Genetic diversity and population structure analyses revealed the existence of a substantial amount of variation in the collections. In the analysis, we used selected SNP and SilicoDArT markers that were highly polymorphic, independent and distributed across the genome, which makes this report the first of its type and more robust than those reported previously using lower density marker sets. The presence of two to seven groups was observed by STRUCTURE, PCA and phylogenetic analyses and most of the materials from ILRI and EMBRAPA grouped separately. Analysis of molecular variance (AMOVA) indicated that the seven groups detected are significantly different from each other, with up to 14% variation among the groups. The high level of diversity and population stratification observed could be attributed to the outcrossing, self-incompatibility20 and polyploid nature of Napier grass. Furthermore, selection, breeding systems, and variation in geographical origin may also be contributing to the variation seen between the materials from ILRI and EMBRAPA. The impact of genetic drift and gene flow on the genetic variation is expected to be low as Napier grass is predominantly propagated clonally through stem cuttings and because of its reported low seed set and germination rate45,56. Another possible reason for the high diversity observed in the present study may be associated with the rich gene pool of the genus Pennisetum in general and the wide parental diversity of Napier grass in particular36. According to Robert et al.57, the genus has three gene pools: the primary gene pool consists of domesticated and wild weedy forms of P. glaucum; the secondary gene pool includes perennial and wild relatives of P. purpureum and P. squamulatum, which easily cross with P. glaucum but produce sterile hybrids; and the tertiary gene pool is comprised of true biological species which includes more than fifty species57.

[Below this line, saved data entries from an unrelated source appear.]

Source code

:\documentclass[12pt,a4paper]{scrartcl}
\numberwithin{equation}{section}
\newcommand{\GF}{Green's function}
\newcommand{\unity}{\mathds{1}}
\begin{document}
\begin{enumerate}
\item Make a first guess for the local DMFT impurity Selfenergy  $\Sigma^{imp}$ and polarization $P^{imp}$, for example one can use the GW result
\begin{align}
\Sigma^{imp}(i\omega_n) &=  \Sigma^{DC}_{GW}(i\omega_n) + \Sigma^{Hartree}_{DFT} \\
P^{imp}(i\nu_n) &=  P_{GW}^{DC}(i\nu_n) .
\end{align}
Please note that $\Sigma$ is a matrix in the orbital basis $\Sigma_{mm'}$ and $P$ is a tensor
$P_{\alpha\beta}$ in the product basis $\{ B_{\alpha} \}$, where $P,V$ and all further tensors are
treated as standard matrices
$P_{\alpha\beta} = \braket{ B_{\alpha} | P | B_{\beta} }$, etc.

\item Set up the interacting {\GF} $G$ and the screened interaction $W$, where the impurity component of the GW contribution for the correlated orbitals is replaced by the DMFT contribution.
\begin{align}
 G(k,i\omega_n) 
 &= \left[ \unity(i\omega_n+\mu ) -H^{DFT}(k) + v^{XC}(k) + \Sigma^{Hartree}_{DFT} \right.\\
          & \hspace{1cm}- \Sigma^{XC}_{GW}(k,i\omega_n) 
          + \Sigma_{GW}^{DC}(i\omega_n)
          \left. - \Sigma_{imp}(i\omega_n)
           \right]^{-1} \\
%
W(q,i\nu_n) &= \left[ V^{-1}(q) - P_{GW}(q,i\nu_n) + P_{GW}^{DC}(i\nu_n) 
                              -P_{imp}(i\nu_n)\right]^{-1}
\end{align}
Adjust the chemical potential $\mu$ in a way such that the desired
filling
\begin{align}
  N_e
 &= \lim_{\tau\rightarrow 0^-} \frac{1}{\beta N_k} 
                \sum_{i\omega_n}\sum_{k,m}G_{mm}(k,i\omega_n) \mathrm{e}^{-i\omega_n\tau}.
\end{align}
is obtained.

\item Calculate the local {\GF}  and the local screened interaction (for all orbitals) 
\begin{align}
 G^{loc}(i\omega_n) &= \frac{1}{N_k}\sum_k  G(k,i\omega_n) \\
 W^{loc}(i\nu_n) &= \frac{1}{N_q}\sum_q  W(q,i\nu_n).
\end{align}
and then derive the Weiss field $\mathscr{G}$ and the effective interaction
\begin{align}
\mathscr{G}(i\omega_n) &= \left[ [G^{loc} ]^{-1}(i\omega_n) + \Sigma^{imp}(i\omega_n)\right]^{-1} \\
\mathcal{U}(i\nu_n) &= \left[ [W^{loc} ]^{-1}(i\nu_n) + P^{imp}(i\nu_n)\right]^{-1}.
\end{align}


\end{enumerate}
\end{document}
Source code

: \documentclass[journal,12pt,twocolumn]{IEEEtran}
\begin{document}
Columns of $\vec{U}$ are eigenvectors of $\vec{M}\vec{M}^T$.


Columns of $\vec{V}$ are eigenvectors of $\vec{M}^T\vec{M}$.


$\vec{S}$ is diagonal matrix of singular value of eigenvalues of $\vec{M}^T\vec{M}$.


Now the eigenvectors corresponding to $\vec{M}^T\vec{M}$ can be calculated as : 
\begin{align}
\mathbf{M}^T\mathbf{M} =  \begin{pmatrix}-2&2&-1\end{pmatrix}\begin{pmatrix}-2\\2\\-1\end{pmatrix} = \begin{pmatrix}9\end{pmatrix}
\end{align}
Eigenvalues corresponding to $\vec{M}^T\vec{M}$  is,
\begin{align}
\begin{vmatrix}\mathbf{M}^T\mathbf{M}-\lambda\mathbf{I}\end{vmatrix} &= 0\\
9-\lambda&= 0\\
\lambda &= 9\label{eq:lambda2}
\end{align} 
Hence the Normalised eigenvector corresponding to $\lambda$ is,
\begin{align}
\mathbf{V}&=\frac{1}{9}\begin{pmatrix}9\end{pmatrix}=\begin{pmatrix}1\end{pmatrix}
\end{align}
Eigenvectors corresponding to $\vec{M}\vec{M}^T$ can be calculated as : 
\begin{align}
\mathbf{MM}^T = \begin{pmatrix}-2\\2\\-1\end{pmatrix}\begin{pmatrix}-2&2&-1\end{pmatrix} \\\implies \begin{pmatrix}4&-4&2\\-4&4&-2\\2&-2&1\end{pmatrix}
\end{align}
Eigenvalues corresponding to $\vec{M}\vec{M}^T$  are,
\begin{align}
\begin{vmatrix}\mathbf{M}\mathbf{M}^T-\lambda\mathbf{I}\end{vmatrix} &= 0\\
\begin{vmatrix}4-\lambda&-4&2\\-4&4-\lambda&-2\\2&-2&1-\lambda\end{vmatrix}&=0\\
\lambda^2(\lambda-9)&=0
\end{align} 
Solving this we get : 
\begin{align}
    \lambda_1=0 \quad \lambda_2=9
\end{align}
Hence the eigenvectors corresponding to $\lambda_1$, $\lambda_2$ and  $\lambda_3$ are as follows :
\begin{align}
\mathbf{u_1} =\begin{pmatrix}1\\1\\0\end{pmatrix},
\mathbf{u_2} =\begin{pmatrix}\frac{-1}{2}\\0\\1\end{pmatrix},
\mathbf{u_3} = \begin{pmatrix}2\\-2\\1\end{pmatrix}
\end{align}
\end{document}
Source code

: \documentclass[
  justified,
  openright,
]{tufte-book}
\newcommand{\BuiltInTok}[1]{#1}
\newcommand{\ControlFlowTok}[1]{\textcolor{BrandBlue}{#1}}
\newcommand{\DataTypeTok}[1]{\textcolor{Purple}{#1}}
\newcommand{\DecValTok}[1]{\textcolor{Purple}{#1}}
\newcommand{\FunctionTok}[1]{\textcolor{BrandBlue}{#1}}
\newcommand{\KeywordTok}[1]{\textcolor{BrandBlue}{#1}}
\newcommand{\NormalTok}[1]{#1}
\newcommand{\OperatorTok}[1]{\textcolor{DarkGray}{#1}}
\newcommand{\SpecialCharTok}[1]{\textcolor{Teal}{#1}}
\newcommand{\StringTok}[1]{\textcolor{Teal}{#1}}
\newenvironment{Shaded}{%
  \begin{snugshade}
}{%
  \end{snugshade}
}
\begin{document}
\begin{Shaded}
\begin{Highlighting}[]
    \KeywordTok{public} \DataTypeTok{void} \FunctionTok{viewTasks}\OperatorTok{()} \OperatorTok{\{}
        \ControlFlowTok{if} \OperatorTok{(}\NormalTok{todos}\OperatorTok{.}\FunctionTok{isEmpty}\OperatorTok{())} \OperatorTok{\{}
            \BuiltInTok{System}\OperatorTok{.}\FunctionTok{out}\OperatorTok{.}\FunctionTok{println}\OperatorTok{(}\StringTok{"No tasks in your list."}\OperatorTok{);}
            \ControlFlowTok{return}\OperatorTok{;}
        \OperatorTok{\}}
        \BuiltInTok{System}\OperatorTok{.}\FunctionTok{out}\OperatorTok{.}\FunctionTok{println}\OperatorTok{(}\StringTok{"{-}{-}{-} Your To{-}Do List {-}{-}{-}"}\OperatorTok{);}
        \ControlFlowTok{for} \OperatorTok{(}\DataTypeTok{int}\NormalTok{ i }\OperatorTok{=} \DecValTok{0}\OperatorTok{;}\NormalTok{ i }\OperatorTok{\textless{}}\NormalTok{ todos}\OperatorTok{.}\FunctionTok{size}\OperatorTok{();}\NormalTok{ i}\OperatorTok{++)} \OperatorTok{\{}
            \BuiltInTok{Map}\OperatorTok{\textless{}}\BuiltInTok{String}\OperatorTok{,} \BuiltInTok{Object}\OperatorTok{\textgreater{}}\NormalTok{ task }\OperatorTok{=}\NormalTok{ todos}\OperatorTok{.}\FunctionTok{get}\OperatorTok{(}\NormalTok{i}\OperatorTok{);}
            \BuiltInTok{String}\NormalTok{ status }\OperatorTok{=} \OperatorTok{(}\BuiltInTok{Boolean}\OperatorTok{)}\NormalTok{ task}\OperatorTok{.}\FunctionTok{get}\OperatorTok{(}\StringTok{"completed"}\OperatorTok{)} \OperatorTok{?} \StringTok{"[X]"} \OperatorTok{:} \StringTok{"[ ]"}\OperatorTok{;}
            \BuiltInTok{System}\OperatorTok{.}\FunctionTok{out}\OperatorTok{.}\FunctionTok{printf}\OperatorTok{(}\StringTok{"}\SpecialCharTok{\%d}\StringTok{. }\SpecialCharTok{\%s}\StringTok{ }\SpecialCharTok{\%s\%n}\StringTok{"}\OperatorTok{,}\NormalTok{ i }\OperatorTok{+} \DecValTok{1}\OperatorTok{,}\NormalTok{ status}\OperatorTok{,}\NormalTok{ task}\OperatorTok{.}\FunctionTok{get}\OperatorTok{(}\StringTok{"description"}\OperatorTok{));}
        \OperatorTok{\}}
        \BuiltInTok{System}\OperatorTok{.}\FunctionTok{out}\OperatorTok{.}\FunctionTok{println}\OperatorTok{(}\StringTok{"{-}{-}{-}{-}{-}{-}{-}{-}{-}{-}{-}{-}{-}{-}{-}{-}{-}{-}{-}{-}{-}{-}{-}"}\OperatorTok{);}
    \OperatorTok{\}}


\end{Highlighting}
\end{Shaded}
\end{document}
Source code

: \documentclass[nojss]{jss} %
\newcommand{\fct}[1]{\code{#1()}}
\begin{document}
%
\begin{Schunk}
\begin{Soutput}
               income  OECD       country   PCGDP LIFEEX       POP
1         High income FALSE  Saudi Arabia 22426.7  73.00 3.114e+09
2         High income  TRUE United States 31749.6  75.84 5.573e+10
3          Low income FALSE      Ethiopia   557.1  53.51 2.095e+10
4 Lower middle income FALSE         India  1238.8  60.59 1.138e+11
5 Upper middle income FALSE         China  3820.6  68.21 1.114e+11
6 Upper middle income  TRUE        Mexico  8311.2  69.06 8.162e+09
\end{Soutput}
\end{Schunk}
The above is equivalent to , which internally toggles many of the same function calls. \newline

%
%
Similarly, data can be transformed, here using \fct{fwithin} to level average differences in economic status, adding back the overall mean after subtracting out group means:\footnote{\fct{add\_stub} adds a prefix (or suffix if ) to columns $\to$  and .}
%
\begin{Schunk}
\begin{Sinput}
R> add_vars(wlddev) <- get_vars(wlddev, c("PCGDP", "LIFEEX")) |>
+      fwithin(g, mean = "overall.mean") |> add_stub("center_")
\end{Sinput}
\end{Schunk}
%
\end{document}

The clustering within the materials from ILRI and EMBRAPA did not appear to be based on geographical origin, which is in line with the findings by Negawo et al.24 and Kandel et al.22 but contradicts the report by Harris et al.40 and Lowe et al.12. The EMBRAPA genotypes are mainly found in Groups I, II, and III; Group III being purely elite lines while Groups I and II contain mainly elite lines and genebank materials, which might reflect the breeding history of the elite lines. There is not enough information available to correlate the grouping with the pedigree of the accessions in a robust manner. However, based on the pedigree information provided by Harris et al.40, some of the accessions in Groups IV and VII (Fig. 4a) are derived from Merkeron, which is a Napier grass cultivar derived from an intraspecific cross between a high yielding clone and a dwarf leafy clone, with improved yield and disease resistance41 and has been used as a parental line at the breeding program in Tifton, Georgia40.

Clustering of the EMBRAPA elite lines could also be attributed to their pedigree history, as most genotypes within a cluster share a common parent (Supplementary Table S5). The eight P. purpureum × P. glaucum hybrids did not cluster together, but were distributed across Groups IV, V, and VI, which is a finding that is consistent with the previous report using SSR markers29. The diversity and population stratification of the Napier grass collections identified in this study are key findings which can be used as a guide for the effective management, utilization and improvement of the accessions, as well as in designing QTL mapping experiments.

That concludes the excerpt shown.